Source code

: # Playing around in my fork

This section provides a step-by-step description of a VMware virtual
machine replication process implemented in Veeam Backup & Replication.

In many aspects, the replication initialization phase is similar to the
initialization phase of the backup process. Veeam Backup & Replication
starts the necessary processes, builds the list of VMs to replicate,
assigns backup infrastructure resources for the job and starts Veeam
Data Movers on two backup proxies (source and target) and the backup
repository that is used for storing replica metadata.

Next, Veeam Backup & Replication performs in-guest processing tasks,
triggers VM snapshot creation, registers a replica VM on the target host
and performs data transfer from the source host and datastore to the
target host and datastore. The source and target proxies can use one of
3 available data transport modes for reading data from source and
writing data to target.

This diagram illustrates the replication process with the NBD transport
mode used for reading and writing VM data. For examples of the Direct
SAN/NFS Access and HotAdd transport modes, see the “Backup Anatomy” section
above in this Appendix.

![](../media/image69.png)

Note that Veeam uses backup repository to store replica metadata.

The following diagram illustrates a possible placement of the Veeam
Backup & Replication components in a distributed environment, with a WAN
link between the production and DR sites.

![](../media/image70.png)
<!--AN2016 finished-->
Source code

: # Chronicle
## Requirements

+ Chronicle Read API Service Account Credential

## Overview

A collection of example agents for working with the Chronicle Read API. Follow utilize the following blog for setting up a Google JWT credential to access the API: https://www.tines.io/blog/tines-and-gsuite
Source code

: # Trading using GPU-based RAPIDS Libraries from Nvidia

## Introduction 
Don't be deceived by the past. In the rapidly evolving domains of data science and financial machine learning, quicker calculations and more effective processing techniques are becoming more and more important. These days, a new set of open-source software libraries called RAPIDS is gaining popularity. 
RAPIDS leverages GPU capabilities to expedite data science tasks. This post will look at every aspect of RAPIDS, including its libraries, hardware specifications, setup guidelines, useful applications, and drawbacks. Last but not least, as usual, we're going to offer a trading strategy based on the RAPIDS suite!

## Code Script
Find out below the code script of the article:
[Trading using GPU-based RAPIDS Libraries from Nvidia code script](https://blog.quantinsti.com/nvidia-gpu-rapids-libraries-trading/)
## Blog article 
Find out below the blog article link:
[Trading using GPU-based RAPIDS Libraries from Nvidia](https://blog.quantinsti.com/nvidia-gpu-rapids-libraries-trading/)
...
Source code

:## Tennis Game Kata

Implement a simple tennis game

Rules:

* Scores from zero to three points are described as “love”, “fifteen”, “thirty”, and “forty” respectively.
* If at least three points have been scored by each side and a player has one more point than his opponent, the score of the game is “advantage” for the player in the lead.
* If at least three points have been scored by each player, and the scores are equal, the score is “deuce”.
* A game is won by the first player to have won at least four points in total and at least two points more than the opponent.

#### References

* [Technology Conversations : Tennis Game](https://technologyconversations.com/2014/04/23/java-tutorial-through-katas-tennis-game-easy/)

* [TASK TO COMPLETE]: Every line from the line containing "## Requirements" through the line containing "Find out below the blog" in the records above must be retyped exactly. Leave out the rest.

* [TASK SOLUTION]:
## Requirements

+ Chronicle Read API Service Account Credential

## Overview

A collection of example agents for working with the Chronicle Read API. Follow utilize the following blog for setting up a Google JWT credential to access the API: https://www.tines.io/blog/tines-and-gsuite
Source code

: # Trading using GPU-based RAPIDS Libraries from Nvidia

## Introduction 
Don't be deceived by the past. In the rapidly evolving domains of data science and financial machine learning, quicker calculations and more effective processing techniques are becoming more and more important. These days, a new set of open-source software libraries called RAPIDS is gaining popularity. 
RAPIDS leverages GPU capabilities to expedite data science tasks. This post will look at every aspect of RAPIDS, including its libraries, hardware specifications, setup guidelines, useful applications, and drawbacks. Last but not least, as usual, we're going to offer a trading strategy based on the RAPIDS suite!

## Code Script
Find out below the code script of the article:
[Trading using GPU-based RAPIDS Libraries from Nvidia code script](https://blog.quantinsti.com/nvidia-gpu-rapids-libraries-trading/)
## Blog article 
Find out below the blog article link:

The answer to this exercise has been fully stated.